### WORK REQUEST
Every line of the records below from the line with "Publish date: May 23, 2025 03:18 AM" up to and including the line with "Increase Defense Spending**" must be reproduced exactly, and no line outside that range.

### SOURCE MATERIAL

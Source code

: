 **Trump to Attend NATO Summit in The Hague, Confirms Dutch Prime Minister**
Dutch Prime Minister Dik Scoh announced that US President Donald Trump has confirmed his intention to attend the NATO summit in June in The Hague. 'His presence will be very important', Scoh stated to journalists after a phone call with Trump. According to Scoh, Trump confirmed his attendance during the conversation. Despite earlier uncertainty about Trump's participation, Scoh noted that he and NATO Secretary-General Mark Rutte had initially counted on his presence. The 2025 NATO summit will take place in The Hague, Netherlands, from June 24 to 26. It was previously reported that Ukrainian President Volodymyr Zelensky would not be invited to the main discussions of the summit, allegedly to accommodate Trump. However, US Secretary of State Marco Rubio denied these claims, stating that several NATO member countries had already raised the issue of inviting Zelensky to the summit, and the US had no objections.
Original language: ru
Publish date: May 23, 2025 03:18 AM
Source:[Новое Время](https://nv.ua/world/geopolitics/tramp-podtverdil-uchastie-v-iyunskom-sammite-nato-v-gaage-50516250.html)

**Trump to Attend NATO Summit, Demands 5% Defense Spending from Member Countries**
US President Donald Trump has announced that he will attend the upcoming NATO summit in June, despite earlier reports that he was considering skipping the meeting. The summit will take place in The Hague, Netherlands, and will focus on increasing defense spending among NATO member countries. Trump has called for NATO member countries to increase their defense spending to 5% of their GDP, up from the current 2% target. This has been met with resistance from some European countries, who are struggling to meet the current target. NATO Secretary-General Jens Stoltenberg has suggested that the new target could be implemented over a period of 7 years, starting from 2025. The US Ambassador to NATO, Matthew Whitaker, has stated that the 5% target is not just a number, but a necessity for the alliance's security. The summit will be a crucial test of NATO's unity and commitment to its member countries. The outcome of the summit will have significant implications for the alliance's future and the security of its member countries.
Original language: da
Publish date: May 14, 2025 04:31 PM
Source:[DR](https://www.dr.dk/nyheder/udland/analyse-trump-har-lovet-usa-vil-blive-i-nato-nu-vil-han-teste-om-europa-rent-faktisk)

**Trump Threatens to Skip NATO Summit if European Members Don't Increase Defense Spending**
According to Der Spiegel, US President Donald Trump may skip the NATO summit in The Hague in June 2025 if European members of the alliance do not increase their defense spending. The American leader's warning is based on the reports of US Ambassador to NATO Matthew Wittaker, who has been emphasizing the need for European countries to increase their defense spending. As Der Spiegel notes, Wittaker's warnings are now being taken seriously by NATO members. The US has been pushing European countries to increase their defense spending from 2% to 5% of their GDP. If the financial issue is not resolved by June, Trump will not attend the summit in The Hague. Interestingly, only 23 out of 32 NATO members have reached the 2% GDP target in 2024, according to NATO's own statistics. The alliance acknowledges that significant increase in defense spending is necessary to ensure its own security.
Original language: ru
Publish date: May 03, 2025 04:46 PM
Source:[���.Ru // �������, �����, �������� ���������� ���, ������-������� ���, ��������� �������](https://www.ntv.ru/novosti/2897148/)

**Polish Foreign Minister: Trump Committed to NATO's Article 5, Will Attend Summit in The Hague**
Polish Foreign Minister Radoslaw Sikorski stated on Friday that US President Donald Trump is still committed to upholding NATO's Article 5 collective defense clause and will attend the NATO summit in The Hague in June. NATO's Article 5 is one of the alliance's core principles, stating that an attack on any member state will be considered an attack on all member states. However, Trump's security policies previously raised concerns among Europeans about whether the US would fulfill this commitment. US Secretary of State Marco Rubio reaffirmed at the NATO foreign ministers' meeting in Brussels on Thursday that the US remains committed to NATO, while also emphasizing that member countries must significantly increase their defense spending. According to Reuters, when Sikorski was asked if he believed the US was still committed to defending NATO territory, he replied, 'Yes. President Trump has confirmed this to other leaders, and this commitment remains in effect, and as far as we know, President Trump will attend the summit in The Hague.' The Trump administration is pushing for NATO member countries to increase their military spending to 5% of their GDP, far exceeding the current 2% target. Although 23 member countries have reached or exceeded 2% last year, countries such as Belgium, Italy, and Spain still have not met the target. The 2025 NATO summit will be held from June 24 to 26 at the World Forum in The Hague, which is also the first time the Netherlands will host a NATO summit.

### SOLVED PROBLEM
Publish date: May 23, 2025 03:18 AM
Source:[Новое Время](https://nv.ua/world/geopolitics/tramp-podtverdil-uchastie-v-iyunskom-sammite-nato-v-gaage-50516250.html)

**Trump to Attend NATO Summit, Demands 5% Defense Spending from Member Countries**
US President Donald Trump has announced that he will attend the upcoming NATO summit in June, despite earlier reports that he was considering skipping the meeting. The summit will take place in The Hague, Netherlands, and will focus on increasing defense spending among NATO member countries. Trump has called for NATO member countries to increase their defense spending to 5% of their GDP, up from the current 2% target. This has been met with resistance from some European countries, who are struggling to meet the current target. NATO Secretary-General Jens Stoltenberg has suggested that the new target could be implemented over a period of 7 years, starting from 2025. The US Ambassador to NATO, Matthew Whitaker, has stated that the 5% target is not just a number, but a necessity for the alliance's security. The summit will be a crucial test of NATO's unity and commitment to its member countries. The outcome of the summit will have significant implications for the alliance's future and the security of its member countries.
Original language: da
Publish date: May 14, 2025 04:31 PM
Source:[DR](https://www.dr.dk/nyheder/udland/analyse-trump-har-lovet-usa-vil-blive-i-nato-nu-vil-han-teste-om-europa-rent-faktisk)

**Trump Threatens to Skip NATO Summit if European Members Don't Increase Defense Spending**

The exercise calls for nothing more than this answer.